Christian Bienia wrote:
> Hi Rick,
> Here are a few thoughts about the idle time:
> 1.) In some cases the idle time is clearly affected by the startup
> cost. In particular, programs with a pipeline (like dedup and ferret)
> need to fill the whole pipeline before all threads have something to
> do. You should fast forward enough before you start the detailed
I see. Is there a good way of measuring this pipeline fillup? For instance,
are there obvious points in the code that might suggest the time to start
> 2.) Wait time at barriers will have some impact. Of all the programs
> streamcluster is affected the most because it makes very liberal use
> of barriers. For PARSEC 2.1 I wrote a pthread barrier drop-in
> replacement that implements a barrier with a mutex and a condition
> variable which spins a while before it blocks. This way the number of
> context switches is minimized and you should see less idle time.
That is very cool. My results confirm that streamcluster is indeed spending
a lot of time in context switches compared to the other benchmarks (see
attached graph sys_kern_swap_contexts). I hope that I will see better
performance with parsec 2.1 for this benchmark with this modification.
> 3.) Some PARSEC users told me that the Linux scheduler has issues with
> higher numbers of cores (other operating systems are probably also
> affected by this to varying degrees).
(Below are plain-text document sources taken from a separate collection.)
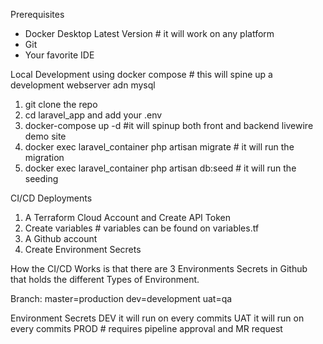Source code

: Prerequisites
- Docker Desktop Latest Version # it will work on any platform
- Git
- Your favorite IDE

Local Development using docker compose # this will spine up a development webserver adn mysql
1. git clone the repo
2. cd laravel_app and add your .env    
3. docker-compose up -d #it will spinup both front and backend livewire demo site
4. docker exec laravel_container php artisan migrate   # it will run the migration
5. docker exec laravel_container php artisan db:seed   # it will run the seeding

CI/CD Deployments

1. A Terraform Cloud Account and Create API Token
2. Create variables # variables can be found on variables.tf
3. A Github account
4. Create Environment Secrets

How the CI/CD Works is that 
there are 3 Environments Secrets in Github that holds 
the different Types of Environment.

Branch:
master=production
dev=development
uat=qa

Environment Secrets
DEV it will run on every commits
UAT it will run on every commits
PROD   # requires pipeline approval and MR request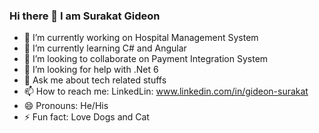 ### Hi there 👋 I am Surakat Gideon


- 🔭 I’m currently working on Hospital Management System
- 🌱 I’m currently learning C# and Angular
- 👯 I’m looking to collaborate on Payment Integration System
- 🤔 I’m looking for help with .Net 6
- 💬 Ask me about tech related stuffs
- 📫 How to reach me: LinkedLin: www.linkedin.com/in/gideon-surakat
- 😄 Pronouns: He/His
- ⚡ Fun fact: Love Dogs and Cat

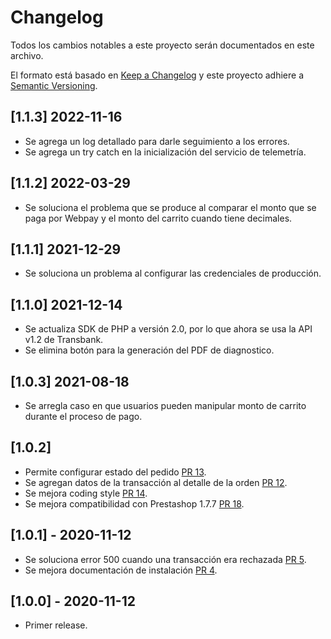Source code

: # Changelog
Todos los cambios notables a este proyecto serán documentados en este archivo.

El formato está basado en [Keep a Changelog](http://keepachangelog.com/en/1.0.0/)
y este proyecto adhiere a [Semantic Versioning](http://semver.org/spec/v2.0.0.html).

## [1.1.3] 2022-11-16
- Se agrega un log detallado para darle seguimiento a los errores.
- Se agrega un try catch en la inicialización del servicio de telemetría.

## [1.1.2] 2022-03-29
- Se soluciona el problema que se produce al comparar el monto que se paga por Webpay y el monto del carrito cuando tiene decimales.

## [1.1.1] 2021-12-29
- Se soluciona un problema al configurar las credenciales de producción.

## [1.1.0] 2021-12-14
- Se actualiza SDK de PHP a versión 2.0, por lo que ahora se usa la API v1.2 de Transbank.
- Se elimina botón para la generación del PDF de diagnostico.

## [1.0.3] 2021-08-18
- Se arregla caso en que usuarios pueden manipular monto de carrito durante el proceso de pago.

## [1.0.2]
- Permite configurar estado del pedido [PR 13](https://github.com/TransbankDevelopers/transbank-plugin-prestashop-webpay-rest/pull/13).
- Se agregan datos de la transacción al detalle de la orden [PR 12](https://github.com/TransbankDevelopers/transbank-plugin-prestashop-webpay-rest/pull/12).
- Se mejora coding style [PR 14](https://github.com/TransbankDevelopers/transbank-plugin-prestashop-webpay-rest/pull/14).
- Se mejora compatibilidad con Prestashop 1.7.7 [PR 18](https://github.com/TransbankDevelopers/transbank-plugin-prestashop-webpay-rest/pull/18).

## [1.0.1] - 2020-11-12
- Se soluciona error 500 cuando una transacción era rechazada [PR 5](https://github.com/TransbankDevelopers/transbank-plugin-prestashop-webpay-rest/pull/5).
- Se mejora documentación de instalación [PR 4](https://github.com/TransbankDevelopers/transbank-plugin-prestashop-webpay-rest/pull/4).

## [1.0.0] - 2020-11-12
- Primer release.
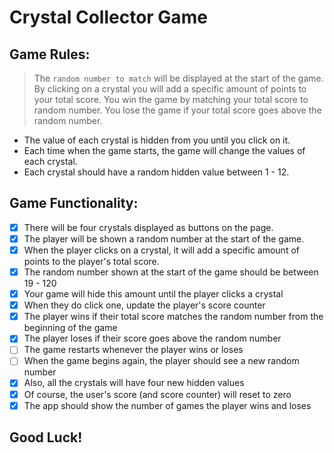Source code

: # Crystal Collector Game

## Game Rules:

   > The `random number to match` will be displayed at the start of the game. By clicking on a crystal you will add a specific amount of points to your total score. You win the game by matching your total score to random number. You lose the game if your total score goes above the random number.

   * The value of each crystal is hidden from you until you click on it.
   * Each time when the game starts, the game will change the values of each crystal.
   * Each crystal should have a random hidden value between 1 - 12.

## Game Functionality:

   - [x] There will be four crystals displayed as buttons on the page.
   - [x] The player will be shown a random number at the start of the game.
   - [x] When the player clicks on a crystal, it will add a specific amount of points to the player's total score.
   - [x] The random number shown at the start of the game should be between 19 - 120
   - [x] Your game will hide this amount until the player clicks a crystal
   - [x] When they do click one, update the player's score counter
   - [x] The player wins if their total score matches the random number from the beginning of the game
   - [x] The player loses if their score goes above the random number
   - [ ] The game restarts whenever the player wins or loses
   - [ ] When the game begins again, the player should see a new random number
   - [x] Also, all the crystals will have four new hidden values
   - [x] Of course, the user's score (and score counter) will reset to zero
   - [x] The app should show the number of games the player wins and loses

## Good Luck!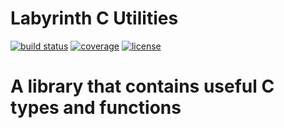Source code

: # Labyrinth C Utilities
[![build status](https://gitlab.com/Ralakus/LabyrinthCUtils/badges/master/build.svg)](https://gitlab.com/Ralakus/LabyrinthCUtils/pipelines)
[![coverage](https://gitlab.com/Ralakus/LabyrinthCUtils/badges/master/coverage.svg)](https://gitlab.com/Ralakus/LabyrinthCUtils/-/jobs)
[![license](http://img.shields.io/badge/license-MIT-blue.svg)](./LICENSE)
# A library that contains useful C types and functions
It causes too much thread
> migration, which limits scalability because the caches need to be
> warmed up after every context switch. You need to pin the individual
> threads to the CPUs they're supposed to run on. The thread affinity
> code of the hooks library is not enough because it only assigns a
> subset of CPUs to the program, which are then mapped to threads by the
> scheduler. So it's the same situation again, you really need to map
individual cores past a certain number.
This is helpful and I suspected that this might be the case. I guess the
easiest thing to do here is to add some instrumentation code that keeps
track of when the kernel migrates threads betweens cores to see if I am
seeing lots of migrations. I have one question about the linux scheduler
note that you made. When users had problems with the linux scheduler, were
they referring to the perfectly fair scheduler or the O(1) scheduler?
> 4.) As Major already pointed out, you can use blackscholes as a test.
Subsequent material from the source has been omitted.